4. The “Fat Carol” to “Ideal Carol” digital transformation. Really? Like fat people don’t see enough of this on weight loss commercials. The fact that “before” and “after” pictures have become a staple in our culture is evidence that we have some real problems. When we set up any kind of “ideal” body shape/size, we have a problem.

5. This segment addresses nothing about health. No mention of measures of her health before or after. No mention of health other than the cursory mention of her mental health/anguish regarding her fatness and the implication that she is a compulsive eater paired the idea that her compulsive eating is what’s at the root of her “fat problem.” After all, they wouldn’t need in our brains if we could control ourselves. You wanna bet people still come away form the segment assuming this will improve her health? What happens if this woman actually ends up malnourished? This implant is manipulating signals sent to her brain about what her body needs; it completely suppresses any chance she would have of listening to her bodily cues regarding hunger and nourishment.

6. According to the segment, this woman is 230lbs.
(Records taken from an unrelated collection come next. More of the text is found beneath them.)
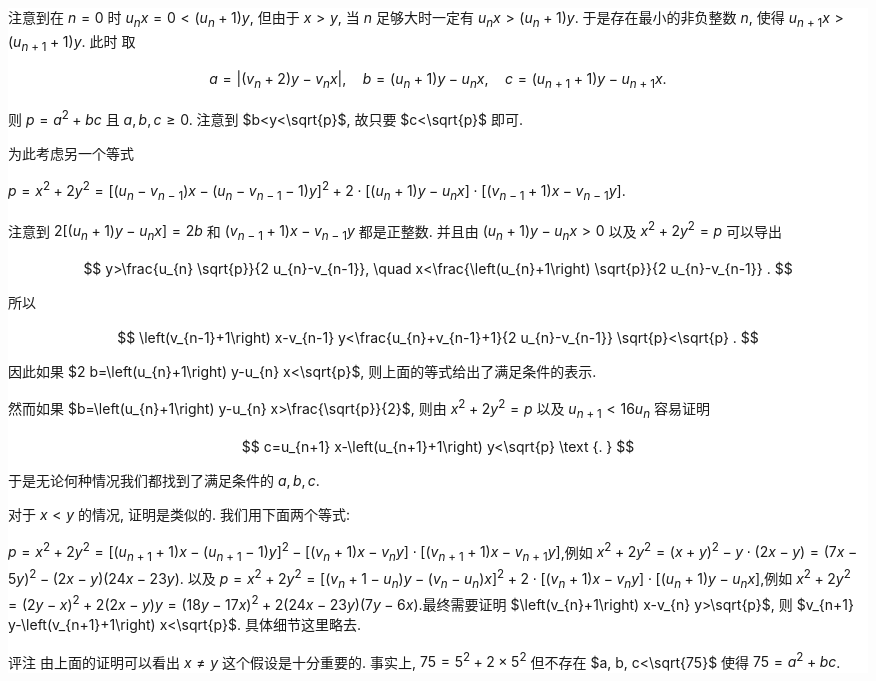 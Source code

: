 注意到在 $n=0$ 时 $u_{n} x=0<\left(u_{n}+1\right) y$, 但由于 $x>y$, 当 $n$ 足够大时一定有 $u_{n} x>\left(u_{n}+1\right) y$. 于是存在最小的非负整数 $n$, 使得 $u_{n+1} x>\left(u_{n+1}+1\right) y$. 此时
取

$$
a=\left|\left(v_{n}+2\right) y-v_{n} x\right|, \quad b=\left(u_{n}+1\right) y-u_{n} x, \quad c=\left(u_{n+1}+1\right) y-u_{n+1} x .
$$

则 $p=a^{2}+b c$ 且 $a, b, c \geq 0$. 注意到 $b<y<\sqrt{p}$, 故只要 $c<\sqrt{p}$ 即可.

为此考虑另一个等式

$p=x^{2}+2 y^{2}=\left[\left(u_{n}-v_{n-1}\right) x-\left(u_{n}-v_{n-1}-1\right) y\right]^{2}+2 \cdot\left[\left(u_{n}+1\right) y-u_{n} x\right] \cdot\left[\left(v_{n-1}+1\right) x-v_{n-1} y\right]$.

注意到 $2\left[\left(u_{n}+1\right) y-u_{n} x\right]=2 b$ 和 $\left(v_{n-1}+1\right) x-v_{n-1} y$ 都是正整数. 并且由 $\left(u_{n}+1\right) y-u_{n} x>0$ 以及 $x^{2}+2 y^{2}=p$ 可以导出

$$
y>\frac{u_{n} \sqrt{p}}{2 u_{n}-v_{n-1}}, \quad x<\frac{\left(u_{n}+1\right) \sqrt{p}}{2 u_{n}-v_{n-1}} .
$$

所以

$$
\left(v_{n-1}+1\right) x-v_{n-1} y<\frac{u_{n}+v_{n-1}+1}{2 u_{n}-v_{n-1}} \sqrt{p}<\sqrt{p} .
$$

因此如果 $2 b=\left(u_{n}+1\right) y-u_{n} x<\sqrt{p}$, 则上面的等式给出了满足条件的表示.

然而如果 $b=\left(u_{n}+1\right) y-u_{n} x>\frac{\sqrt{p}}{2}$, 则由 $x^{2}+2 y^{2}=p$ 以及 $u_{n+1}<16 u_{n}$ 容易证明

$$
c=u_{n+1} x-\left(u_{n+1}+1\right) y<\sqrt{p} \text {. }
$$

于是无论何种情况我们都找到了满足条件的 $a, b, c$.

对于 $x<y$ 的情况, 证明是类似的. 我们用下面两个等式:

$p=x^{2}+2 y^{2}=\left[\left(u_{n+1}+1\right) x-\left(u_{n+1}-1\right) y\right]^{2}-\left[\left(v_{n}+1\right) x-v_{n} y\right] \cdot\left[\left(v_{n+1}+1\right) x-v_{n+1} y\right]$,例如 $x^{2}+2 y^{2}=(x+y)^{2}-y \cdot(2 x-y)=(7 x-5 y)^{2}-(2 x-y)(24 x-23 y)$. 以及 $p=x^{2}+2 y^{2}=\left[\left(v_{n}+1-u_{n}\right) y-\left(v_{n}-u_{n}\right) x\right]^{2}+2 \cdot\left[\left(v_{n}+1\right) x-v_{n} y\right] \cdot\left[\left(u_{n}+1\right) y-u_{n} x\right]$,例如 $x^{2}+2 y^{2}=(2 y-x)^{2}+2(2 x-y) y=(18 y-17 x)^{2}+2(24 x-23 y)(7 y-6 x)$.最终需要证明 $\left(v_{n}+1\right) x-v_{n} y>\sqrt{p}$, 则 $v_{n+1} y-\left(v_{n+1}+1\right) x<\sqrt{p}$. 具体细节这里略去.

评注 由上面的证明可以看出 $x \neq y$ 这个假设是十分重要的. 事实上, $75=5^{2}+2 \times 5^{2}$ 但不存在 $a, b, c<\sqrt{75}$ 使得 $75=a^{2}+b c$.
I think a simple WTF covers this.

7. Surgeon guy: “For some it may seem radical that electrodes should be put in the brain, that someone should be doing brain surgery for obesity. But I think we’ve gotten through that.”
Me: Uh, no we have NOT.

8. This is not scientific, at least not in the sense that we can deduce anything whatsoever. (Though the fact that they know so much about the brain is pretty friggin cool, if scary.) There is no control group. She’s just one woman, and she’s doing things in addition to getting the DBS implants that might affect the outcome. Not to mention the possible placebo effects of something as serious as brain surgery. And on top of all this, we have just seen a snapshot of her experience. We in no way know what the future holds for her or whether eating less would make her thin or even “overweight.” And yet people will assume. And we will continue to suffer from their poor assumptions because when you are addressing OMGtehFatness you don't have to think critically, ask tough questions or give an accurate portrayal of risks and benefits.

Finally, I have been really trying to create “action steps” lately...but on this one I am not seeing a clear path. I did tweet Nightline a piece or two of my mind, not that they paid any attention. Maybe we should suggest that Nightline do a segment on weight discrimination and prejudice in health care and the real health consequences of both, or a segment on HAES. Any suggestions?
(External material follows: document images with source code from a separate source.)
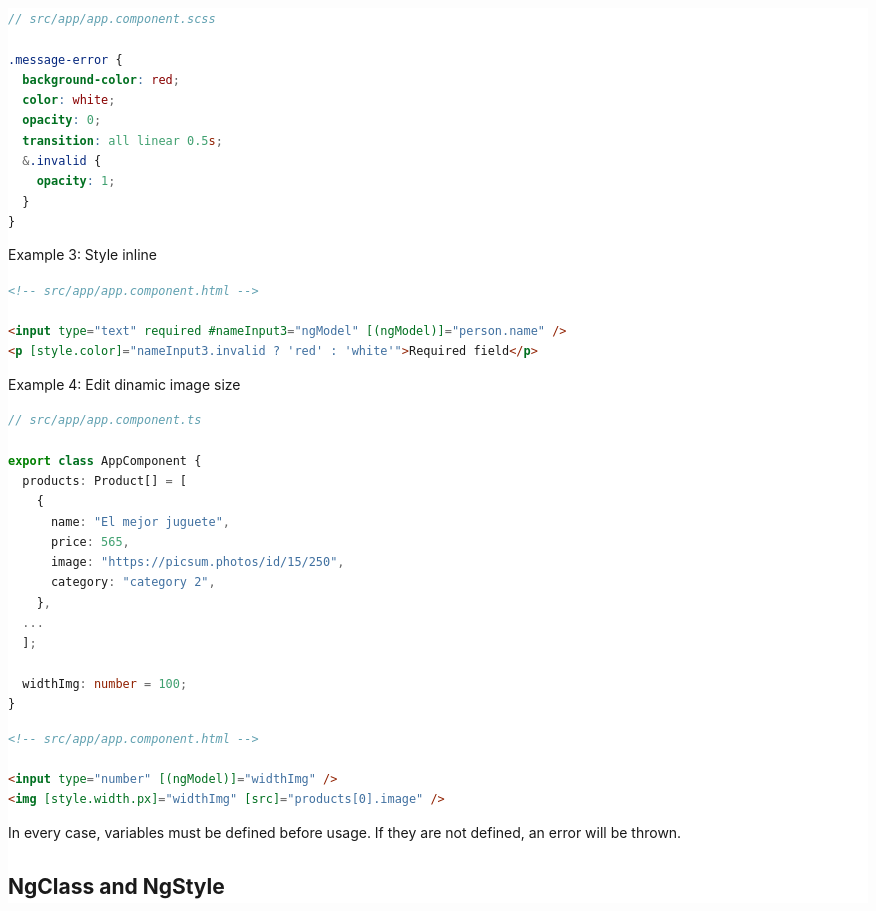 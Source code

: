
 ```scss
// src/app/app.component.scss

.message-error {
  background-color: red;
  color: white;
  opacity: 0;
  transition: all linear 0.5s;
  &.invalid {
    opacity: 1;
  }
}
```

Example 3: Style inline

```html
<!-- src/app/app.component.html -->

<input type="text" required #nameInput3="ngModel" [(ngModel)]="person.name" />
<p [style.color]="nameInput3.invalid ? 'red' : 'white'">Required field</p>
```

Example 4: Edit dinamic image size

```ts
// src/app/app.component.ts

export class AppComponent {
  products: Product[] = [
    {
      name: "El mejor juguete",
      price: 565,
      image: "https://picsum.photos/id/15/250",
      category: "category 2",
    },
  ...
  ];

  widthImg: number = 100;
}
```

```html
<!-- src/app/app.component.html -->

<input type="number" [(ngModel)]="widthImg" />
<img [style.width.px]="widthImg" [src]="products[0].image" />
```

In every case, variables must be defined before usage. If they are not defined, an error will be thrown.

## NgClass and NgStyle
More info on this from Sandy Szwarc at Junkfood Science

Solid TV Report on Fat Health Care

DebraSY pointed me to a great report from the Kansas City Fox affiliate on fat health care. The story is surprisingly good, and it's available in video form - definitely worth a look.

The narrative here comes from Ann Pei, whose sister Joyce was denied proper care due to her size.

Studies have found health professionals spend less time with obese patients and view them as less likable and more emotional. Young doctors claim medical school are addressing the issue.

"They always taught us to confront our own biases, not just about obesity, but all chronic health conditions. Confront your biases. That helps you meet the patients where they are," says Dr. Veronica Anwuri with Saint Luke's Medical Group.

Debra also notes that Laurie Todd, the first person interviewed in the piece, has started a group called Stay the Course KC "dedicated to bringing out fat people who have isolated themselves, and getting them reinvolved in the community and with one another."

This is a really straightforward piece overall and I'm most impressed at the lack of negativity here. It's handled with careful consideration and yet drives the point home nicely. Good stuff.